# AB Test: Comparing Bidding Methods' Conversion

#### 1) BUSINESS PROBLEM

Facebook recently introduced a new bidding method called "average bidding" as an alternative to the existing "maximum bidding" method. One of our clients, bombabomba.com, has decided to test this new feature and wants to conduct an A/B test to determine if average bidding brings in more conversions compared to maximum bidding.

The A/B test has been running for 1 month, and bombabomba.com is now looking for you to analyze the results of this A/B test. The ultimate success metric for bombabomba.com is "Purchase." Therefore, the focus should be on the Purchase metric for statistical testing.

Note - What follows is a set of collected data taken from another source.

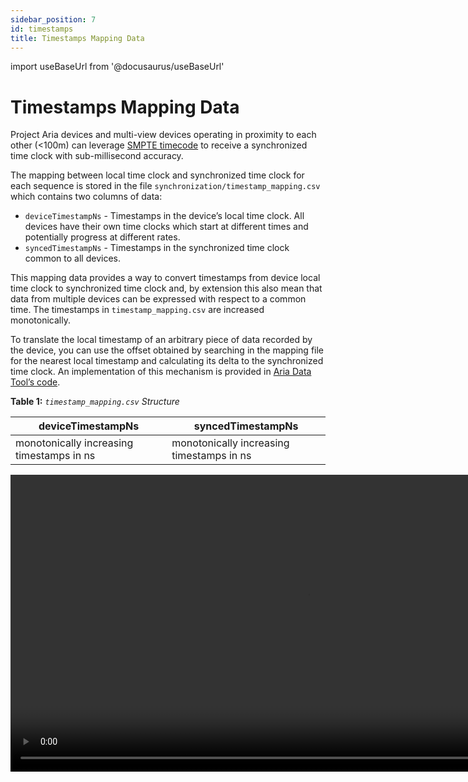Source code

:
 ```yaml
---
sidebar_position: 7
id: timestamps
title: Timestamps Mapping Data
---
```

import useBaseUrl from '@docusaurus/useBaseUrl'

# Timestamps Mapping Data

Project Aria devices and multi-view devices operating in proximity to each other (<100m) can leverage [SMPTE timecode](https://en.wikipedia.org/wiki/SMPTE_timecode) to receive a synchronized time clock with sub-millisecond accuracy.

The mapping between local time clock and synchronized time clock for each sequence is stored in the file `synchronization/timestamp_mapping.csv`  which contains two columns of data:

* `deviceTimestampNs` - Timestamps in the device’s local time clock. All devices have their own time clocks which start at different times and potentially progress at different rates.
* `syncedTimestampNs` - Timestamps in the synchronized time clock common to all devices.

This mapping data provides a way to convert timestamps from device local time clock to synchronized time clock and, by extension this also mean that data from multiple devices can be expressed with respect to a common time. The timestamps in `timestamp_mapping.csv` are increased monotonically.

To translate the local timestamp of an arbitrary piece of data recorded by the device, you can use the offset obtained by  searching in the mapping file for the nearest local timestamp and calculating its delta to the synchronized time clock. An implementation of this mechanism is provided in [Aria Data Tool’s code](https://github.com/facebookresearch/Aria_data_tools/blob/main/src/data_provider/utils.cpp#L117).


**Table 1:** *`timestamp_mapping.csv` Structure*

|deviceTimestampNs   |syncedTimestampNs  |
|---   |---   |
|monotonically increasing timestamps in ns    |monotonically increasing timestamps in ns   |


<video width="950" controls>
  <source src={useBaseUrl('video/2wearers_synched.m4v')} type="video/mp4"/>
  Your browser does not support the video tag.
</video>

The dataset used in this project contains information about a company's website, including the number of ad impressions, clicks on ads, and earnings generated from these ads. There are two separate datasets for the control and test groups, which can be found in the ab_testing.xlsx file on different sheets. Maximum Bidding was applied to the control group, while Average Bidding was applied to the test group.

### Dataset Story

This dataset comprises information related to a company's website, encompassing details such as the quantity of ads viewed and clicked by users, alongside revenue figures derived from these interactions. Two distinct datasets are available, designated for the control and test groups, respectively. These datasets are organized on separate pages within the spreadsheet file. Maximum bidding has been implemented for the control group, while the test group is subjected to average bidding.

### Variables

- **Impression**: Number of ad impressions
- **Click**: Number of clicks on ads
- **Purchase**: Number of products purchased after clicking on ads
- **Earning**: Revenue generated from the purchased products

### 2 ) Data Understanding

In [2]:
## Import library and functions

import itertools
import numpy as np
import pandas as pd
import matplotlib.pyplot as plt
import seaborn as sns
!pip install statsmodels
import statsmodels.stats.api as sms
from scipy.stats import ttest_1samp, shapiro, levene, ttest_ind, mannwhitneyu, \
    pearsonr, spearmanr, kendalltau, f_oneway, kruskal
from statsmodels.stats.proportion import proportions_ztest
from statsmodels.stats.multicomp import MultiComparison

pd.set_option('display.max_columns', None)
pd.set_option('display.max_rows', 10)
pd.set_option('display.float_format', lambda x: '%.5f' % x)



In [3]:
# Load the dataset

df_control = pd.read_excel("ab_testing.xlsx",sheet_name="Control Group")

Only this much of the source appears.